What you need to do:
From the data, copy out every line in which the word "Mohamad" appears.

Data records:
=-=-=-=-=

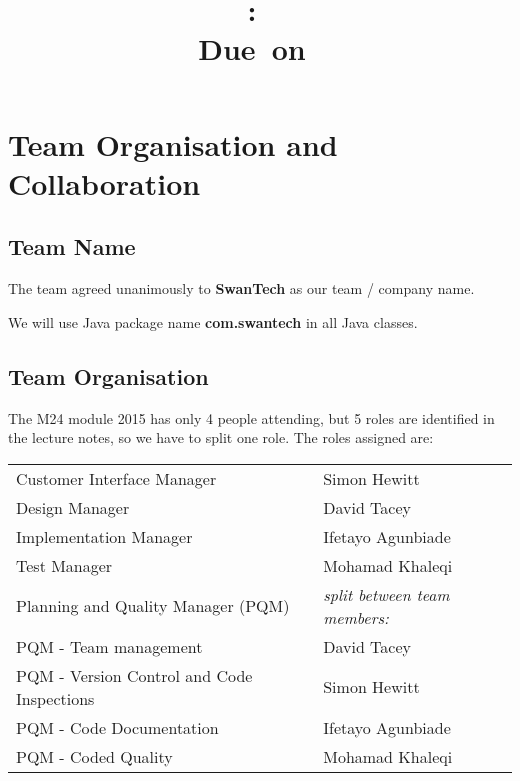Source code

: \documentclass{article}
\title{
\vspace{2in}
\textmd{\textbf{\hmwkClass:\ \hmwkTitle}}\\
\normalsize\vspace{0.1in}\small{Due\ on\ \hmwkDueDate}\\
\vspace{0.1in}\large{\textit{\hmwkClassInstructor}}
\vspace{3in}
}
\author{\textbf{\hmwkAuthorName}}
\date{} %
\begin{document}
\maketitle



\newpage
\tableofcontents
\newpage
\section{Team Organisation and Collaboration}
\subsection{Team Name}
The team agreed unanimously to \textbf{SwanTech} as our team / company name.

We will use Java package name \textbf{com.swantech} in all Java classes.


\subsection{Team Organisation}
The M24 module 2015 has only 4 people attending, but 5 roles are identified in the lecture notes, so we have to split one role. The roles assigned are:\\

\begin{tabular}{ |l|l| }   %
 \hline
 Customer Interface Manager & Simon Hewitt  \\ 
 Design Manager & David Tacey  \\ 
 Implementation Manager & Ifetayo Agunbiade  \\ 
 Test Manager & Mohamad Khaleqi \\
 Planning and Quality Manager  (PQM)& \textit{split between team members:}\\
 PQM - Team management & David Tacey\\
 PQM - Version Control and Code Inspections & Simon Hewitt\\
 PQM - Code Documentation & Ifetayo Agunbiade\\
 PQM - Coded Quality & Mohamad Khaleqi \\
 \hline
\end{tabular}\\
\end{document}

=-=-=-=-=

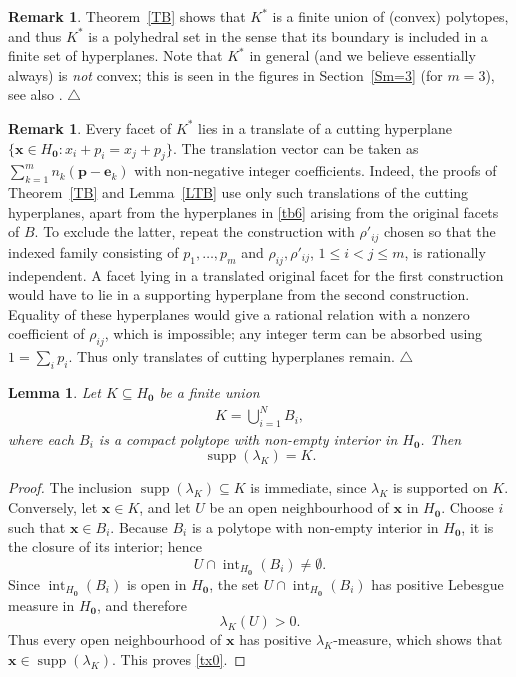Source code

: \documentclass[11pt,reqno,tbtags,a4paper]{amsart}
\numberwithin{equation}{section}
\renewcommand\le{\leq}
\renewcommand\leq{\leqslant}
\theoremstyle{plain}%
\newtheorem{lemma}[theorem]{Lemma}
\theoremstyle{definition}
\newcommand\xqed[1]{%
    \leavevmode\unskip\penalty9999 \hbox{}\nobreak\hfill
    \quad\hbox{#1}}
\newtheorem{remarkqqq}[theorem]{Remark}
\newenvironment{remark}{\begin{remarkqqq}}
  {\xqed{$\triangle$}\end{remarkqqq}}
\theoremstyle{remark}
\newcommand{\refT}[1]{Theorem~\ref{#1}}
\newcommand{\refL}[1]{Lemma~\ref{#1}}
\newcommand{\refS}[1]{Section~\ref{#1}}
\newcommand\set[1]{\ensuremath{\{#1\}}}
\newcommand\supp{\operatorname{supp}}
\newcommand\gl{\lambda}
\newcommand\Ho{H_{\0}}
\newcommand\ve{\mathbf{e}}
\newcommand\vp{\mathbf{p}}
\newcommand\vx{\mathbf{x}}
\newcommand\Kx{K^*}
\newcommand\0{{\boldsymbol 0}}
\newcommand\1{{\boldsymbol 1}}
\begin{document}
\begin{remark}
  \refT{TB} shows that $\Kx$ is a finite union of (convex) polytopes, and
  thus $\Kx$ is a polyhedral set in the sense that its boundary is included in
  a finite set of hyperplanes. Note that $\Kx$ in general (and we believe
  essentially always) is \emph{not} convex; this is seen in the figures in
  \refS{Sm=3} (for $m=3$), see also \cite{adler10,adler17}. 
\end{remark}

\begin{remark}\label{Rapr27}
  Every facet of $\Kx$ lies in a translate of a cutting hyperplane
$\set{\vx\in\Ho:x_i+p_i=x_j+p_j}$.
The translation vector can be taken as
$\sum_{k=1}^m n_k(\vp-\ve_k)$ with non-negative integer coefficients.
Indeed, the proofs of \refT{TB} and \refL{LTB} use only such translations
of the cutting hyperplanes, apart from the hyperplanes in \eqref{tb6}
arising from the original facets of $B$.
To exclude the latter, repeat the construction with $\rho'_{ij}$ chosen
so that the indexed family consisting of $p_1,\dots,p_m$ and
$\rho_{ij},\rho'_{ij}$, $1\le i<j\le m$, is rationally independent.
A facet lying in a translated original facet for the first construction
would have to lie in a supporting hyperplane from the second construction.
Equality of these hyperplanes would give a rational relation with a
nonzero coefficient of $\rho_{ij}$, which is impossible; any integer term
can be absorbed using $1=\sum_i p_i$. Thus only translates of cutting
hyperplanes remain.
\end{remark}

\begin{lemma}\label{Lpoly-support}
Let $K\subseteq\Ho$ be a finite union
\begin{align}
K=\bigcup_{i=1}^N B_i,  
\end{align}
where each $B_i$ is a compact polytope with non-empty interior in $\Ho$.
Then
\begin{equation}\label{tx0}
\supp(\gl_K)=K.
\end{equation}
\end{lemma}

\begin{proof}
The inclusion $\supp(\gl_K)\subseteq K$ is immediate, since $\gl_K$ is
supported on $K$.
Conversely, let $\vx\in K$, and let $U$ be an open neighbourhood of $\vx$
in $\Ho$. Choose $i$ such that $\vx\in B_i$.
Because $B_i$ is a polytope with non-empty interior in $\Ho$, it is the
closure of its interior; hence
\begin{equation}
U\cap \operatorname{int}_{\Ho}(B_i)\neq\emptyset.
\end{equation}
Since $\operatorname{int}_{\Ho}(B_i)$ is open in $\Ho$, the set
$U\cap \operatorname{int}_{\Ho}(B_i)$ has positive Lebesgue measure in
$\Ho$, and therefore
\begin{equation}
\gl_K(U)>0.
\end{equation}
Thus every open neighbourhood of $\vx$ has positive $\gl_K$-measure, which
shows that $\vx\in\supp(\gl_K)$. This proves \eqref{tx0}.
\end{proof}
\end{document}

=-=-=-=-=

Result:
 Test Manager & Mohamad Khaleqi \\
 PQM - Coded Quality & Mohamad Khaleqi \\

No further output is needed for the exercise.